BoPeng commented 6 years ago

At least now sos is supposed to build and check signatures in parallel (check sos cpu usage to confirm) and should be faster than before.

gaow commented 6 years ago

At least now sos is supposed to build and check signatures in parallel (check sos cpu usage to confirm) and should be faster than before.

Now meaning ...? Because I see the CPU usage is 1% for 15 minutes. I'm I missing something?

BoPeng commented 6 years ago

Not sure exactly sos was doing, but 1% was possible if i/o was slow and sos processes were all waiting for io.

gaow commented 6 years ago

but 1% was possible if i/o was slow and sos processes were all waiting for io.

i/o meaning the i/o for hashing, not saving the signature on sqlite? and either way, not something zmq can help? sorry this is all I want to clarify.

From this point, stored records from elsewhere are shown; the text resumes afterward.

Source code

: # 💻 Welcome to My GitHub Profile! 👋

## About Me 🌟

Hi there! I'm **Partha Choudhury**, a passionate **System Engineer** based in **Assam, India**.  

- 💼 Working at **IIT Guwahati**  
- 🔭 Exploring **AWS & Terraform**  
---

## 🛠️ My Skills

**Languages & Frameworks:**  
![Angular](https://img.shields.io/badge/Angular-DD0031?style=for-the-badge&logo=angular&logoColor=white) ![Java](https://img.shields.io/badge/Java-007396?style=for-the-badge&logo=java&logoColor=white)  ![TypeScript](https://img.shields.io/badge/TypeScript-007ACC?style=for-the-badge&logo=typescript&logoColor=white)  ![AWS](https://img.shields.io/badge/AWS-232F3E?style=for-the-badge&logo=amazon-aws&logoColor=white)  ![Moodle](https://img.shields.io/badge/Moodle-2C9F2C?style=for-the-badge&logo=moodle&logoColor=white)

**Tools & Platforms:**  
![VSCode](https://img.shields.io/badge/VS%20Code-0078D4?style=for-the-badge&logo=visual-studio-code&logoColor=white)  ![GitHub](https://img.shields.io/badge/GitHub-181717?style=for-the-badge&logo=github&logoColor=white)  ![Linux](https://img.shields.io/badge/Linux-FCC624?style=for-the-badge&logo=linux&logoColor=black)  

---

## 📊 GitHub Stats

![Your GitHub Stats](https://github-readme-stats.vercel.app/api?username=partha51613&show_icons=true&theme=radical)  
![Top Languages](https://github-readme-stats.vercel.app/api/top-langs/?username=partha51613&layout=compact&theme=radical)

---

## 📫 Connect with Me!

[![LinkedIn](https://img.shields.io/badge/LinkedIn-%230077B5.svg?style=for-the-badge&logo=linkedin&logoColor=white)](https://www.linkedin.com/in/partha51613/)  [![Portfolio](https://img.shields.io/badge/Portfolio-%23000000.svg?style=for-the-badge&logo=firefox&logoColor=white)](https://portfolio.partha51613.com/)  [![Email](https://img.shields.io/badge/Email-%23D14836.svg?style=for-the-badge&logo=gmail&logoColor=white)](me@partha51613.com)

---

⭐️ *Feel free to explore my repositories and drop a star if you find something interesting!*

BoPeng commented 6 years ago

If you are not sure, try to add something like

env.logger.error(f'calculating md5 for {filename} with process {os.getpid()}')

here

gaow commented 6 years ago

Sure I can try that.

Okay the computation actually was very fast now that we do not keep track of the output. I get:

[MW] ls SuSiE_CS_* | wc -l
72678

but at the end of the job, I get an error message:

ERROR: [SuSiE]: AttributeError: 'NoneType' object has no attribute 'content'

I'll try to make MWE if you are not able to trouble-shoot it blindly. Should be easy to come up with one.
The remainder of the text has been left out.